Basically, if it means companies can introduce automation without changing anything about the tooling/workflow/programs they already use, it's going to be MASSIVE. Just and install and a prompt and you've already automated a lengthy manual process - awesome.
Companies are going to install an AI inside their own proprietary systems full of proprietary and confidential data and PII about their customers and prospects and whatnot, and let it run around and click on random buttons and submit random forms?
Really??!? What could possibly go wrong.
I'm currently trying to do a large ORC project using Google Vision API, and then Gemini 1.5 Pro 002 to parse and reconstruct the results (taking advantage, one hopes, of its big context window). As I'm not familiar with Google Vision API I asked Gemini to guide me in setting it up.
Gemini is the latest Google model; Vision, as the name implies, is also from Google. Yet Gemini makes several egregious mistakes about Vision, gets names of fields or options wrong, etc.
Gemini 1.5 "Pro" also suggests that concatenating two json strings produces a valid json string; when told that's unlikely, it's very sorry and makes lots of apologies, but still it made the mistake in the first place.
LLMs can be useful when used with caution; letting one loose in an enterprise environment doesn't feel safe, or sane.
LLMs can't reason, or can't reason logically to be precise; what they are really good at is recalling.
So if you want accurate results on writing code you need to put all the docs into the input and THEN ask for your question. So download all docs on Vision, put them in the Gemini prompt and ask your question or code on how to use Vision, and you'll get much closer to truth
I have tried many others for many other things (via OpenRouter) but I have never compared LLMs on the exact same task; it's confusing enough with one engine... ;-)
Sonnet 3.5 for coding is fine but makes "basic" mistakes all the time. Using LLMs is at times like dealing with a senior expert suffering from dementia: it has arcane knowledge of a lot of things but suddenly misses the obvious that would not escape an intern. It's weird, really.

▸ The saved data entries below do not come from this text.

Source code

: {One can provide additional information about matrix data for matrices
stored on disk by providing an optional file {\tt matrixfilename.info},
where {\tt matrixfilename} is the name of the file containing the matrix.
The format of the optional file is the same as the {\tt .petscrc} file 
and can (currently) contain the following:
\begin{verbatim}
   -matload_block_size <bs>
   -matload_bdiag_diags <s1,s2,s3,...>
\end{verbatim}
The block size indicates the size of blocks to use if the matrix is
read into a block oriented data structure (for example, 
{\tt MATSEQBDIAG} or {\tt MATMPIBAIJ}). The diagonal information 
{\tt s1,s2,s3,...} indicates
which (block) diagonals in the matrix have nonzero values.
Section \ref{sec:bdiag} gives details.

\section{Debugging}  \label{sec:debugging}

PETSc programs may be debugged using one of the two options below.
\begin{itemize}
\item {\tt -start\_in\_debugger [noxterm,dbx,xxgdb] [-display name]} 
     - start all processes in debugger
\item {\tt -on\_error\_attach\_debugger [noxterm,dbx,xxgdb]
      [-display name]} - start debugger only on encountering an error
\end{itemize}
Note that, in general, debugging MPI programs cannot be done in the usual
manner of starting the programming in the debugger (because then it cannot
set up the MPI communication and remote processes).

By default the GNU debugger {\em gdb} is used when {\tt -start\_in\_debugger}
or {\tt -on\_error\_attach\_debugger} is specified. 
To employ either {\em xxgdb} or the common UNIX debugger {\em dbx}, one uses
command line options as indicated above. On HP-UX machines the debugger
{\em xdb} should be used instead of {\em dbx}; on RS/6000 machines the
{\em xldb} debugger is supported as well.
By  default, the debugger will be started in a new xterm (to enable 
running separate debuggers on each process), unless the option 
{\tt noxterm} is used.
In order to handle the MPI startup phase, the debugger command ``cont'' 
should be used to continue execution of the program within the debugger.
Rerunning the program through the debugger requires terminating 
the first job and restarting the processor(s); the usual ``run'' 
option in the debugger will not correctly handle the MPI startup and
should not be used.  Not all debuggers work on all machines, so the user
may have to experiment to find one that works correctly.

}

I've been peddling my vision of "AI automation" for the last several months to acquaintances of mine in various professional fields. In some cases, even building up prototypes and real-user testing. Invariably, none have really stuck.
This is not a technical problem that requires a technical solution. The problem is that it requires human behavior change.

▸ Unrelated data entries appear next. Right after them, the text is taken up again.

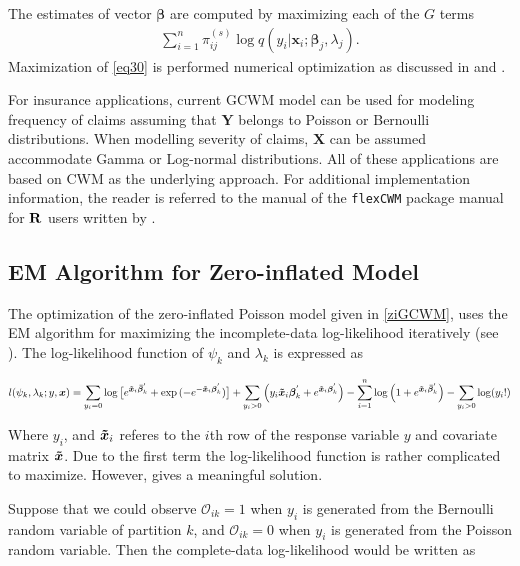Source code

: \documentclass[11pt,letterpaper]{article}
\numberwithin{equation}{section}
\numberwithin{equation}{section}
\numberwithin{equation}{section}
\begin{document}
The estimates of vector $\bm\beta$ are computed by maximizing each of the $G$ terms
\begin{align}
\sum_{i=1}^{n}\pi^{(s)}_{ij} \log{q}(y_i|\bm x_i;\bm \beta_j,\lambda_j).
\label{eq30}
\end{align}
Maximization of \eqref{eq30} is performed numerical optimization as discussed in \cite{Wedel+DeSabro:1995} and \cite{Wedel:2002}.

For insurance applications, current GCWM model can be used for modeling frequency of claims assuming that $\bm{Y}$ belongs to Poisson or Bernoulli distributions. When modelling severity of claims, $\bm{X}$ can be assumed accommodate Gamma or Log-normal distributions. All of these applications are based on CWM as the underlying approach. For additional implementation information, the reader is referred to the manual of the {\tt flexCWM} package manual for ${\bf R}$ users written by \cite{Ingrassia+Punzo+Vittadini+Minotti:2015}.%
\subsection{EM Algorithm for Zero-inflated Model} 
The optimization of the zero-inflated Poisson model given in \eqref{ziGCWM}, uses the EM algorithm for maximizing the incomplete-data log-likelihood iteratively (see \cite{Lambert}). The log-likelihood function of $\psi_k$ and $\lambda_k$ is expressed as

\begin{align*}
l(\psi_k,\lambda_k; y, \bm{x}) = \sum_{y_i = 0} \log \big[ e^{ \bm{ \bm{\tilde{x}}}_i \bm{\bar{\beta}}_k^{'}  } + \exp{( - e^ { -\bm{\bm{\tilde{x}}}_i \bm{\beta}_k^{'} })} \big] + \sum_{y_i > 0 } \left( y_i \bm{\tilde{x}}_i \bm{\beta}_k^{'} + e^{ \bm{\tilde{x}}_i \bm{\beta}_k^{'} } \right) - \sum_{i=1}^n  \log \left(1 + e^ {\bm{\tilde{x}}_i \bm{\bar{\beta}}_k^{'} } \right) - \sum_{y_i > 0} \log(y_i ! )
\end{align*}

Where $y_i$, and $\bm{\tilde{x}}_i$ referes to the $i$th row of the response variable $y$ and covariate matrix $\bm{\tilde{x}}$. Due to the first term the log-likelihood function is rather complicated to maximize. However, \cite{Lambert} gives a meaningful solution. 

Suppose that we could observe ${\mathcal{O}_{ik}} = 1$ when $y_i$ is generated from the Bernoulli random variable of partition $k$, and $\mathcal{O}_{ik} = 0$ when $y_i$ is generated from the Poisson random variable. Then the complete-data log-likelihood would be written as
\end{document}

In the context of AI automation, the promise is huge gains, but when you try to convince users / buyers, there is nothing wrong with their current solutions. Ie: There is no problem to solve. So essentially "why are you bothering me with this AI nonsense?"
Honestly, human behavior change might be the only real blocker to a world where AI automates most of the boring busy work currently done by people.
This approach essentially sidesteps the need to have effect a behavior change, at least in the short-term while AI can prove and solidify its value in the real-world.
There's a huge huge gap between "coaxing what you want out of it" and "trusting it to perform flawlessly". Everybody on the planet would use #2, but #1 is just for enthusiasts.
AI is squarely #1. You can't trust it with your credit card to order groceries, or to budget and plan and book your vacation. People aren't picking up on AI because it isn't good enough yet to trust - you still have the burden of responsibility for the task.
Siri, Alexa and Amazon Dash illustrate this well. I remember everyones excitement and massive investment about these, and we all know how that turned out. I'm not sure how many times we'll need to relearn that unless an automation works >99% of the time AND fails predictably, people don't use it for anything meaningful.
I think there is a large pool of near minimum-wage white collar workers who wouldn't care about that difference when it comes to executing on their jobs. These are the folks who are already using VBScript, AutoHotKey, Excel wizardry, etc. to automate large parts of their job regardless of any risks and will continue to use these new tools for similar purposes.
Of course, but they'll go bankrupt if they don't adapt. Just like mom&pop cornerstores disappeared or any other large scale automation. Loom, cars, automated checkout in supermarkets etc. There will be resistance but the market will play it out. Similarly how taxi companies have started making apps after Uber got successful or local restaurants reluctantly made websites and added themselves to Google maps.
Nobody likes to change a system where they already have their own little comfortable spot and figured it out and just want to seep in the lukewarm there until retirement. Fully understandable. But at least in the private sector this will not save them.